What you will do: This task calls for every entry below to be repeated exactly.

Material provided:
-- Opening Marker --

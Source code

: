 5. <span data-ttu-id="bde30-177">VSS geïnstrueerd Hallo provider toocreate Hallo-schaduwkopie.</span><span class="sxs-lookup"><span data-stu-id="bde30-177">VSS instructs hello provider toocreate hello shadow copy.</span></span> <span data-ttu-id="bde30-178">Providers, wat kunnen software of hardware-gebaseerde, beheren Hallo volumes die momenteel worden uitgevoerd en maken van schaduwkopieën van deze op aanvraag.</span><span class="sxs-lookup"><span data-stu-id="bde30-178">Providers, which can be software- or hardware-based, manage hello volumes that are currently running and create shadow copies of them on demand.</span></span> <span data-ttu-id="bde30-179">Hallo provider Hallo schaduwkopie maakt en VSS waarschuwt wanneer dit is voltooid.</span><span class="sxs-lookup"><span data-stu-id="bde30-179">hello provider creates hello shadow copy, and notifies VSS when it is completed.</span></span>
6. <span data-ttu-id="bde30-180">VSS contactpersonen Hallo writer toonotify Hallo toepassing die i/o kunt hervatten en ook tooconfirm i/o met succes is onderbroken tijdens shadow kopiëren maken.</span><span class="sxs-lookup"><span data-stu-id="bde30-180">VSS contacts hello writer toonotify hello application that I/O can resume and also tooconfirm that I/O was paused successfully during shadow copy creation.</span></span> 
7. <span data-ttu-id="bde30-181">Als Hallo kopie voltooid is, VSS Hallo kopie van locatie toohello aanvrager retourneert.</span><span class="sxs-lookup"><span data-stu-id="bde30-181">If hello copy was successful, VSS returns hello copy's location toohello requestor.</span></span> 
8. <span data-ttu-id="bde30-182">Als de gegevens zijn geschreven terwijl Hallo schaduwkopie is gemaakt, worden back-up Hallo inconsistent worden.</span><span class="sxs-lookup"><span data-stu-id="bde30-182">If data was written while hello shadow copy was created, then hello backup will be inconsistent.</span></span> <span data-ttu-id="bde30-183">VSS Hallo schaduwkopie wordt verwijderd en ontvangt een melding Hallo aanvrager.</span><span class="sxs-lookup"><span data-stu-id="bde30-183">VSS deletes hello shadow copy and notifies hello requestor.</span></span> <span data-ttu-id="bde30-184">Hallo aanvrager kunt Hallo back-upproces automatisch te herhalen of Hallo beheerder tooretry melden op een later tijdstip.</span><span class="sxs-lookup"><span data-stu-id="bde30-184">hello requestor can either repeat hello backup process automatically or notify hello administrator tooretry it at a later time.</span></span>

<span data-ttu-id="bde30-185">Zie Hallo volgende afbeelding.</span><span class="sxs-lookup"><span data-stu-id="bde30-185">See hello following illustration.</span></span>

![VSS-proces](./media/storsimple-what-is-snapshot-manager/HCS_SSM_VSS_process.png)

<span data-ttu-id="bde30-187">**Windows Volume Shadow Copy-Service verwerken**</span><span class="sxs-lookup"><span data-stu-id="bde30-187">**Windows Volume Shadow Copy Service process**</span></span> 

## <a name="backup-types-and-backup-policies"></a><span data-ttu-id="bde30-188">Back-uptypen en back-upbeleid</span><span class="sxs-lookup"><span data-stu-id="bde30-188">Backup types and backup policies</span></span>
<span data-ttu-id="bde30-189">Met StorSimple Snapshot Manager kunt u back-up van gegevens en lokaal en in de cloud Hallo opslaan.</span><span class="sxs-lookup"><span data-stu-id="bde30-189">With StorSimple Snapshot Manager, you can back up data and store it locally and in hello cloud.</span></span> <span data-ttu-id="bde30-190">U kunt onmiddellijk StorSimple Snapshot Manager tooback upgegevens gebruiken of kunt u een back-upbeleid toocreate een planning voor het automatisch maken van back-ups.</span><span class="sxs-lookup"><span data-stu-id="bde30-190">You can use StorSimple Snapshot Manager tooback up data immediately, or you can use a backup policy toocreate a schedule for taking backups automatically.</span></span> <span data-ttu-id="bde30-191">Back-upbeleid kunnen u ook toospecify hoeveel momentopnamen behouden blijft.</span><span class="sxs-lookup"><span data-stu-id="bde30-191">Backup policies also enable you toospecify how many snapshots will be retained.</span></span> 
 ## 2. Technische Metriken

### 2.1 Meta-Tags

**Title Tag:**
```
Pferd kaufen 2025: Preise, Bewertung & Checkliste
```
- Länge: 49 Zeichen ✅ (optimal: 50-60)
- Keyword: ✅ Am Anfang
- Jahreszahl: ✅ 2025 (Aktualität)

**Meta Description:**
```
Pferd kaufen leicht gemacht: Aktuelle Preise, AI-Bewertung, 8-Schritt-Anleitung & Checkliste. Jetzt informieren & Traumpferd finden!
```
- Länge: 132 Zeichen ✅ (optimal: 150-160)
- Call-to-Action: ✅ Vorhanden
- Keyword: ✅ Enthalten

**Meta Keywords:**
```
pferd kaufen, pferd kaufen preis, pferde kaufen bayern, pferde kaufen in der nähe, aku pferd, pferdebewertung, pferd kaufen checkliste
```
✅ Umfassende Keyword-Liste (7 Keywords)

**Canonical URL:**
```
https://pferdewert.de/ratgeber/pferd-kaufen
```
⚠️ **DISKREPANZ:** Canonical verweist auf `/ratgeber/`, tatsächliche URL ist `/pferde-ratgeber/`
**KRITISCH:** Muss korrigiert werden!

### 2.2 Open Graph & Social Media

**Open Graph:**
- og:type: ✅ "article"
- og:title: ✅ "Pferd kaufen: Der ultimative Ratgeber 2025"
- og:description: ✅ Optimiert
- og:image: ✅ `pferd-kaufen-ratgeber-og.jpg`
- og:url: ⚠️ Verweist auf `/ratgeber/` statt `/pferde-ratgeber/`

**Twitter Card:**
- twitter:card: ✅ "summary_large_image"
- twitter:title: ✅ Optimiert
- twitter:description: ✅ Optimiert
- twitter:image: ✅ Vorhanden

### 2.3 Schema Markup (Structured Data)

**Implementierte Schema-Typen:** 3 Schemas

-- Closing Marker --

Exercise result:
Source code

: 5. <span data-ttu-id="bde30-177">VSS geïnstrueerd Hallo provider toocreate Hallo-schaduwkopie.</span><span class="sxs-lookup"><span data-stu-id="bde30-177">VSS instructs hello provider toocreate hello shadow copy.</span></span> <span data-ttu-id="bde30-178">Providers, wat kunnen software of hardware-gebaseerde, beheren Hallo volumes die momenteel worden uitgevoerd en maken van schaduwkopieën van deze op aanvraag.</span><span class="sxs-lookup"><span data-stu-id="bde30-178">Providers, which can be software- or hardware-based, manage hello volumes that are currently running and create shadow copies of them on demand.</span></span> <span data-ttu-id="bde30-179">Hallo provider Hallo schaduwkopie maakt en VSS waarschuwt wanneer dit is voltooid.</span><span class="sxs-lookup"><span data-stu-id="bde30-179">hello provider creates hello shadow copy, and notifies VSS when it is completed.</span></span>
6. <span data-ttu-id="bde30-180">VSS contactpersonen Hallo writer toonotify Hallo toepassing die i/o kunt hervatten en ook tooconfirm i/o met succes is onderbroken tijdens shadow kopiëren maken.</span><span class="sxs-lookup"><span data-stu-id="bde30-180">VSS contacts hello writer toonotify hello application that I/O can resume and also tooconfirm that I/O was paused successfully during shadow copy creation.</span></span> 
7. <span data-ttu-id="bde30-181">Als Hallo kopie voltooid is, VSS Hallo kopie van locatie toohello aanvrager retourneert.</span><span class="sxs-lookup"><span data-stu-id="bde30-181">If hello copy was successful, VSS returns hello copy's location toohello requestor.</span></span> 
8. <span data-ttu-id="bde30-182">Als de gegevens zijn geschreven terwijl Hallo schaduwkopie is gemaakt, worden back-up Hallo inconsistent worden.</span><span class="sxs-lookup"><span data-stu-id="bde30-182">If data was written while hello shadow copy was created, then hello backup will be inconsistent.</span></span> <span data-ttu-id="bde30-183">VSS Hallo schaduwkopie wordt verwijderd en ontvangt een melding Hallo aanvrager.</span><span class="sxs-lookup"><span data-stu-id="bde30-183">VSS deletes hello shadow copy and notifies hello requestor.</span></span> <span data-ttu-id="bde30-184">Hallo aanvrager kunt Hallo back-upproces automatisch te herhalen of Hallo beheerder tooretry melden op een later tijdstip.</span><span class="sxs-lookup"><span data-stu-id="bde30-184">hello requestor can either repeat hello backup process automatically or notify hello administrator tooretry it at a later time.</span></span>

<span data-ttu-id="bde30-185">Zie Hallo volgende afbeelding.</span><span class="sxs-lookup"><span data-stu-id="bde30-185">See hello following illustration.</span></span>

![VSS-proces](./media/storsimple-what-is-snapshot-manager/HCS_SSM_VSS_process.png)

<span data-ttu-id="bde30-187">**Windows Volume Shadow Copy-Service verwerken**</span><span class="sxs-lookup"><span data-stu-id="bde30-187">**Windows Volume Shadow Copy Service process**</span></span> 

## <a name="backup-types-and-backup-policies"></a><span data-ttu-id="bde30-188">Back-uptypen en back-upbeleid</span><span class="sxs-lookup"><span data-stu-id="bde30-188">Backup types and backup policies</span></span>
<span data-ttu-id="bde30-189">Met StorSimple Snapshot Manager kunt u back-up van gegevens en lokaal en in de cloud Hallo opslaan.</span><span class="sxs-lookup"><span data-stu-id="bde30-189">With StorSimple Snapshot Manager, you can back up data and store it locally and in hello cloud.</span></span> <span data-ttu-id="bde30-190">U kunt onmiddellijk StorSimple Snapshot Manager tooback upgegevens gebruiken of kunt u een back-upbeleid toocreate een planning voor het automatisch maken van back-ups.</span><span class="sxs-lookup"><span data-stu-id="bde30-190">You can use StorSimple Snapshot Manager tooback up data immediately, or you can use a backup policy toocreate a schedule for taking backups automatically.</span></span> <span data-ttu-id="bde30-191">Back-upbeleid kunnen u ook toospecify hoeveel momentopnamen behouden blijft.</span><span class="sxs-lookup"><span data-stu-id="bde30-191">Backup policies also enable you toospecify how many snapshots will be retained.</span></span> 
 ## 2. Technische Metriken

### 2.1 Meta-Tags

**Title Tag:**
```
Pferd kaufen 2025: Preise, Bewertung & Checkliste
```
- Länge: 49 Zeichen ✅ (optimal: 50-60)
- Keyword: ✅ Am Anfang
- Jahreszahl: ✅ 2025 (Aktualität)

**Meta Description:**
```
Pferd kaufen leicht gemacht: Aktuelle Preise, AI-Bewertung, 8-Schritt-Anleitung & Checkliste. Jetzt informieren & Traumpferd finden!
```
- Länge: 132 Zeichen ✅ (optimal: 150-160)
- Call-to-Action: ✅ Vorhanden
- Keyword: ✅ Enthalten

**Meta Keywords:**
```
pferd kaufen, pferd kaufen preis, pferde kaufen bayern, pferde kaufen in der nähe, aku pferd, pferdebewertung, pferd kaufen checkliste
```
✅ Umfassende Keyword-Liste (7 Keywords)

**Canonical URL:**
```
https://pferdewert.de/ratgeber/pferd-kaufen
```
⚠️ **DISKREPANZ:** Canonical verweist auf `/ratgeber/`, tatsächliche URL ist `/pferde-ratgeber/`
**KRITISCH:** Muss korrigiert werden!

### 2.2 Open Graph & Social Media

**Open Graph:**
- og:type: ✅ "article"
- og:title: ✅ "Pferd kaufen: Der ultimative Ratgeber 2025"
- og:description: ✅ Optimiert
- og:image: ✅ `pferd-kaufen-ratgeber-og.jpg`
- og:url: ⚠️ Verweist auf `/ratgeber/` statt `/pferde-ratgeber/`

**Twitter Card:**
- twitter:card: ✅ "summary_large_image"
- twitter:title: ✅ Optimiert
- twitter:description: ✅ Optimiert
- twitter:image: ✅ Vorhanden

### 2.3 Schema Markup (Structured Data)

**Implementierte Schema-Typen:** 3 Schemas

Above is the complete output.